- _WHAT THE EXERCISE ASKS_:
Going through the material below, please gather all lines with the word "ดการภ" in them.

- _DATASET EXTRACT_:
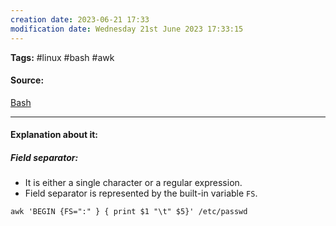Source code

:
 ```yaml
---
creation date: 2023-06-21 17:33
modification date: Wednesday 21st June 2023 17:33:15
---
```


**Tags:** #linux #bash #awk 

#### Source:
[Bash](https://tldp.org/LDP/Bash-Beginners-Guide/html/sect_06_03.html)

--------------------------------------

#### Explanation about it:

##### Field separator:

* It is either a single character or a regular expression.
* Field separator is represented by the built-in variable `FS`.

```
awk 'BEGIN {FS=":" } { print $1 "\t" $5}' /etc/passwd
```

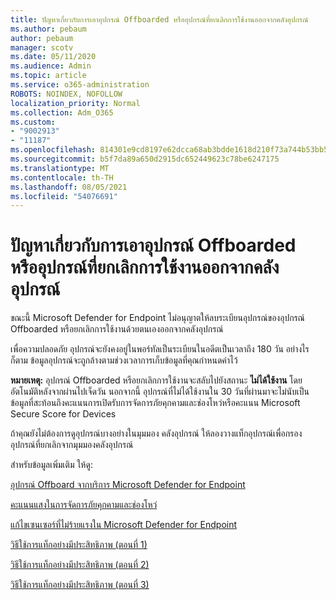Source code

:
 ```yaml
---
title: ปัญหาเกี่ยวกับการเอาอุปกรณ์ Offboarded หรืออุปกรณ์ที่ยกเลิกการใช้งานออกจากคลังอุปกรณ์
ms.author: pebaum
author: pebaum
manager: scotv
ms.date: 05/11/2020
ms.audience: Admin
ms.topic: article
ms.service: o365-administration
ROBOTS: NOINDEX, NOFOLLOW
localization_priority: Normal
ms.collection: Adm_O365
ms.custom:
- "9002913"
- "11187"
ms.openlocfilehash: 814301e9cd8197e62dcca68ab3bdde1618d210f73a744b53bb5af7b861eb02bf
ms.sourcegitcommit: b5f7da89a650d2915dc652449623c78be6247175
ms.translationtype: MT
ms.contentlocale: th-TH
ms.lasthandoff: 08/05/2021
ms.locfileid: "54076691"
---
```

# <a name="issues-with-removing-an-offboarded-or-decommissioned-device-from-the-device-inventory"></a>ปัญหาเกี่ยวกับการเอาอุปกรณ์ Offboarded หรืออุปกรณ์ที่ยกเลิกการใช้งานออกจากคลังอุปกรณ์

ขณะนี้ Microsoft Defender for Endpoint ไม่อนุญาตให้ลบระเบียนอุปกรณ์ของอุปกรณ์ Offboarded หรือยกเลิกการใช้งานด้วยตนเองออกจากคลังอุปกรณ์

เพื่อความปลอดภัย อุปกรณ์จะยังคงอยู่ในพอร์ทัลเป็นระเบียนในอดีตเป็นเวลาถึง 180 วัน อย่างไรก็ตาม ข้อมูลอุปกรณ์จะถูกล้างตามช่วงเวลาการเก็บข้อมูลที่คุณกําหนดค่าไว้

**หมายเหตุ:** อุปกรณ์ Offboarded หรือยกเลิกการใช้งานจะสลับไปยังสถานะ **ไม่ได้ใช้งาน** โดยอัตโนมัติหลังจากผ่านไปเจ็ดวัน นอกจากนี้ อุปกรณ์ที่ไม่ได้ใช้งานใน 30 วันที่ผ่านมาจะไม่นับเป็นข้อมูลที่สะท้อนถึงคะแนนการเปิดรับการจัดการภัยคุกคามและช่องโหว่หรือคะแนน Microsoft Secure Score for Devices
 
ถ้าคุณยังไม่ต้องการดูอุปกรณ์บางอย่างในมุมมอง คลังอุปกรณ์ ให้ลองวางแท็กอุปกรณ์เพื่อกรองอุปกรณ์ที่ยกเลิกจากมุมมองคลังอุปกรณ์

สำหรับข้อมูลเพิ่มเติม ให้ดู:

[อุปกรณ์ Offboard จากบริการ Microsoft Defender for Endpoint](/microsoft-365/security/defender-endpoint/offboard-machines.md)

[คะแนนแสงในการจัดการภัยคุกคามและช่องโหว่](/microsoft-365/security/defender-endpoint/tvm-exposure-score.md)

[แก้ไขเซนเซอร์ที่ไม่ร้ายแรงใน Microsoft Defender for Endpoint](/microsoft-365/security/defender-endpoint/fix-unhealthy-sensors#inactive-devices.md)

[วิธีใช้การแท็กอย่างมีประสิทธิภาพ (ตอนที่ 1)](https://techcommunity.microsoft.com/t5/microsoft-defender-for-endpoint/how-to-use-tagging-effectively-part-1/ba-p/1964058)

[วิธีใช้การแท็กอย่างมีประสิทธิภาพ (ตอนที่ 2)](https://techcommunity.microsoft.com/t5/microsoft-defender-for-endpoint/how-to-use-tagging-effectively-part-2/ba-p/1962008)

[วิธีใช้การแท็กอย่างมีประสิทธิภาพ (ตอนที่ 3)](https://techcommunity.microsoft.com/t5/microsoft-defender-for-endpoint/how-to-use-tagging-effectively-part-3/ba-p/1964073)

- _ANSWER FOR THE TASK_:
**หมายเหตุ:** อุปกรณ์ Offboarded หรือยกเลิกการใช้งานจะสลับไปยังสถานะ **ไม่ได้ใช้งาน** โดยอัตโนมัติหลังจากผ่านไปเจ็ดวัน นอกจากนี้ อุปกรณ์ที่ไม่ได้ใช้งานใน 30 วันที่ผ่านมาจะไม่นับเป็นข้อมูลที่สะท้อนถึงคะแนนการเปิดรับการจัดการภัยคุกคามและช่องโหว่หรือคะแนน Microsoft Secure Score for Devices
[คะแนนแสงในการจัดการภัยคุกคามและช่องโหว่](/microsoft-365/security/defender-endpoint/tvm-exposure-score.md)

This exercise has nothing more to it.